(Plain-text document sources)

== Segment start ==

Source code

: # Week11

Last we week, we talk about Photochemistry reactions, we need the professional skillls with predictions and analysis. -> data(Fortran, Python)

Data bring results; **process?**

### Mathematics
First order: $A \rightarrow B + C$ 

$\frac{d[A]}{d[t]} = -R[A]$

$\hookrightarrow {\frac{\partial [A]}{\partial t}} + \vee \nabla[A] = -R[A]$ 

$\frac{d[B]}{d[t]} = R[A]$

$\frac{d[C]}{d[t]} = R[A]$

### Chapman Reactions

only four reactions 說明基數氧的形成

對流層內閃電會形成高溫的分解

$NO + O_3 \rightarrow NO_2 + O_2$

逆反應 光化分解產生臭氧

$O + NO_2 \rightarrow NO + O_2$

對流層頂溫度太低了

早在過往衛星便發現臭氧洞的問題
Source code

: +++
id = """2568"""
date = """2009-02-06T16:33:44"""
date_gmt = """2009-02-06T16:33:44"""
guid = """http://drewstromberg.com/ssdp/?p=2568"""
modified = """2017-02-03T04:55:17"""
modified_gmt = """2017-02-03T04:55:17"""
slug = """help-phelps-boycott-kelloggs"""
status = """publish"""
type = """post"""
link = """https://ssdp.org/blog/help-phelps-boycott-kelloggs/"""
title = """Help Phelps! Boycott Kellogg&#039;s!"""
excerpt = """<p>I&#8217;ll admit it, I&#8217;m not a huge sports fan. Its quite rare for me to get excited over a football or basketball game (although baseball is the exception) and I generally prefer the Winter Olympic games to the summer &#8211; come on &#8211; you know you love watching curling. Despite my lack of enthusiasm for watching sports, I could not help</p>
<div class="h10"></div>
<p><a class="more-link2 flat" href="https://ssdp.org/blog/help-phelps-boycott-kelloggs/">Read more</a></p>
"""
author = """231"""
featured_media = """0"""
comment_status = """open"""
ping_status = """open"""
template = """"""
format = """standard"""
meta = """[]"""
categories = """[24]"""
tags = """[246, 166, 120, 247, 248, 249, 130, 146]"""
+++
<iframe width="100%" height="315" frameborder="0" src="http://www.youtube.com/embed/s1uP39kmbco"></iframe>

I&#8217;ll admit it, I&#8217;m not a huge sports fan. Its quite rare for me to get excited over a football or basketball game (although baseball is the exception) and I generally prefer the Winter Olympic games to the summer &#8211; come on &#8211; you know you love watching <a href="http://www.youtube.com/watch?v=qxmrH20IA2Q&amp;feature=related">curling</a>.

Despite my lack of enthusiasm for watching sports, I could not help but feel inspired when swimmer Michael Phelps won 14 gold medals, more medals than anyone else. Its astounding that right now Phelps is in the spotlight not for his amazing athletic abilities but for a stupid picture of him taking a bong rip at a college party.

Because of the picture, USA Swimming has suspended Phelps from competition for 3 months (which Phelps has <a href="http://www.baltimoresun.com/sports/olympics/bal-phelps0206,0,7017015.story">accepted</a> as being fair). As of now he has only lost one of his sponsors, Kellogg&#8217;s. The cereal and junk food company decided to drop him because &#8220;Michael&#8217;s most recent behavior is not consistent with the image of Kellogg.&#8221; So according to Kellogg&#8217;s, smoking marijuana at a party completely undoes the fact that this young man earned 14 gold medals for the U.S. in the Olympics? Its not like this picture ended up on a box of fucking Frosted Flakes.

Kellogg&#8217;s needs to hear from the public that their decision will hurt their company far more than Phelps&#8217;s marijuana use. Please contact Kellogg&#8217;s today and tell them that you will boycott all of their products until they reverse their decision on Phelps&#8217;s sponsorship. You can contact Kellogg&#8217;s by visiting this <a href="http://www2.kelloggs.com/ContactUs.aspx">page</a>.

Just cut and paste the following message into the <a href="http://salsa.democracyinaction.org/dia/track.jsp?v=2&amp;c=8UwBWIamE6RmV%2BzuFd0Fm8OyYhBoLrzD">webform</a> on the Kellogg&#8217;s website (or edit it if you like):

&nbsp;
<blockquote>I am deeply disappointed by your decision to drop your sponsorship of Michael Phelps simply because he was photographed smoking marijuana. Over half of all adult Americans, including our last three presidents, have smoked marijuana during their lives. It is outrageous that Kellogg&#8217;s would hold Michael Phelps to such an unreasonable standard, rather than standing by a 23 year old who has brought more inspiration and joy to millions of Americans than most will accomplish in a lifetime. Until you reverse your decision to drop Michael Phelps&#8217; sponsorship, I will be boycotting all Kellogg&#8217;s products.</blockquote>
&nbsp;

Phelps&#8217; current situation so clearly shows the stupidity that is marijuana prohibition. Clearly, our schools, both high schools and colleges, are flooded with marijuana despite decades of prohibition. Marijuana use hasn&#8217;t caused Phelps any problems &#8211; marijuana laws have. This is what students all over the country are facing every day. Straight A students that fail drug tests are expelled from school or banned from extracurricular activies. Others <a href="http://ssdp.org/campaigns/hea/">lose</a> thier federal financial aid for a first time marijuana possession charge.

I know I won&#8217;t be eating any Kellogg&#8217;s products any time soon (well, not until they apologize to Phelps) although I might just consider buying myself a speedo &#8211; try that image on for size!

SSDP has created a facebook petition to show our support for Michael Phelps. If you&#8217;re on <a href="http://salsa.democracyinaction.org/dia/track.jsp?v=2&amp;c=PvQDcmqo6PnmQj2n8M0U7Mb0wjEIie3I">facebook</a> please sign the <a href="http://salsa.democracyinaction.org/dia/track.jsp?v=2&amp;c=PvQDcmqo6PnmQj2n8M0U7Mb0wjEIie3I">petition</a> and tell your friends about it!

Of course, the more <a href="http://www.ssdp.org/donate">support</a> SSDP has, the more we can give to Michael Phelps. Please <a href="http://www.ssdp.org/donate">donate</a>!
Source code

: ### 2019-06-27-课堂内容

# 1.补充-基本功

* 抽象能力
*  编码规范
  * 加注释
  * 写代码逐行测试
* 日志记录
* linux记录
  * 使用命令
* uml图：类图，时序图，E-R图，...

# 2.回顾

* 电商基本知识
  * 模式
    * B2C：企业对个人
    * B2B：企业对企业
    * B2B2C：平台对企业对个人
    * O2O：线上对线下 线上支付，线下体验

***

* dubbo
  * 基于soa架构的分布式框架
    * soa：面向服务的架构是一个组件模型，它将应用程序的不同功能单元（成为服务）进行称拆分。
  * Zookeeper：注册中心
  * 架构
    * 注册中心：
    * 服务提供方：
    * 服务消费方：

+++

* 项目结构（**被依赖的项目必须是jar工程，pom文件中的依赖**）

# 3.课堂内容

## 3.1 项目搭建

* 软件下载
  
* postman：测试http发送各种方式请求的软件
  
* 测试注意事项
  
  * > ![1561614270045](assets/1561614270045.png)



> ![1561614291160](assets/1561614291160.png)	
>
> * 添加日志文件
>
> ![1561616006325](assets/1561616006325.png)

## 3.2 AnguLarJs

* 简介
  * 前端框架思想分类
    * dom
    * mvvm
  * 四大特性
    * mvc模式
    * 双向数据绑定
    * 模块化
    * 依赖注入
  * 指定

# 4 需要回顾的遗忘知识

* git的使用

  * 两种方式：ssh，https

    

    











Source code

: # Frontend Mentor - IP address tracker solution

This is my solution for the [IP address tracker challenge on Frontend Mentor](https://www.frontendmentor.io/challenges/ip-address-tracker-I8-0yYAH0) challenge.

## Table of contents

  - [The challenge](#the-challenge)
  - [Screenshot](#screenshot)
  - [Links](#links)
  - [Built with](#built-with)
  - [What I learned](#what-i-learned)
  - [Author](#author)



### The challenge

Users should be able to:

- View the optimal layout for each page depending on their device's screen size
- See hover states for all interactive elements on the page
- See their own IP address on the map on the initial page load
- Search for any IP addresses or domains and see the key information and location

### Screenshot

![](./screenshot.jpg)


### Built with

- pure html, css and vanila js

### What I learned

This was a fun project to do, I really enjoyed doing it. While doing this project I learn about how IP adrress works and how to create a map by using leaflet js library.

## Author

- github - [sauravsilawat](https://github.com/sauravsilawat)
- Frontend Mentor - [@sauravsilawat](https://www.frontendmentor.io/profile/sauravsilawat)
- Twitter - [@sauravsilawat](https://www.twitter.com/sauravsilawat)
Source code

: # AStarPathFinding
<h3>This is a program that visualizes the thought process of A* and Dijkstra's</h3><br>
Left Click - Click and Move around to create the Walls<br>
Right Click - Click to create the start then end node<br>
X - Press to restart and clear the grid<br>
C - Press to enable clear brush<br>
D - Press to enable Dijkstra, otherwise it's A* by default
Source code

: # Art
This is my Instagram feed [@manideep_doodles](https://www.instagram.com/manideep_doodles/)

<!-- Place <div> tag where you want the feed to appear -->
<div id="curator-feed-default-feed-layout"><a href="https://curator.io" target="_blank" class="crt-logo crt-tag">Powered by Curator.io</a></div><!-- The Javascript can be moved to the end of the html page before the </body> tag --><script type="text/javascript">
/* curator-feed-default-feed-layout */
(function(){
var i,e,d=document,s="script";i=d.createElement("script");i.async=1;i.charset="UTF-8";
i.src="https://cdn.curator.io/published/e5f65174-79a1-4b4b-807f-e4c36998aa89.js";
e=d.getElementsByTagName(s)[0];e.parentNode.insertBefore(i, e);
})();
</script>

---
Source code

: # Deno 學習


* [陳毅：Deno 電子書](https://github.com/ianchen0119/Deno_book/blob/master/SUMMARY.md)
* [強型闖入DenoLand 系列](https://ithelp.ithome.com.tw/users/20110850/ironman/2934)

== Segment end ==

## [Exercise details]
Of the entries above, repeat exactly the lines between the line with "D - Press to" and the line with "<!-- Place <div>", inclusive, and no others.

## [Answer area]
D - Press to enable Dijkstra, otherwise it's A* by default
Source code

: # Art
This is my Instagram feed [@manideep_doodles](https://www.instagram.com/manideep_doodles/)

<!-- Place <div> tag where you want the feed to appear -->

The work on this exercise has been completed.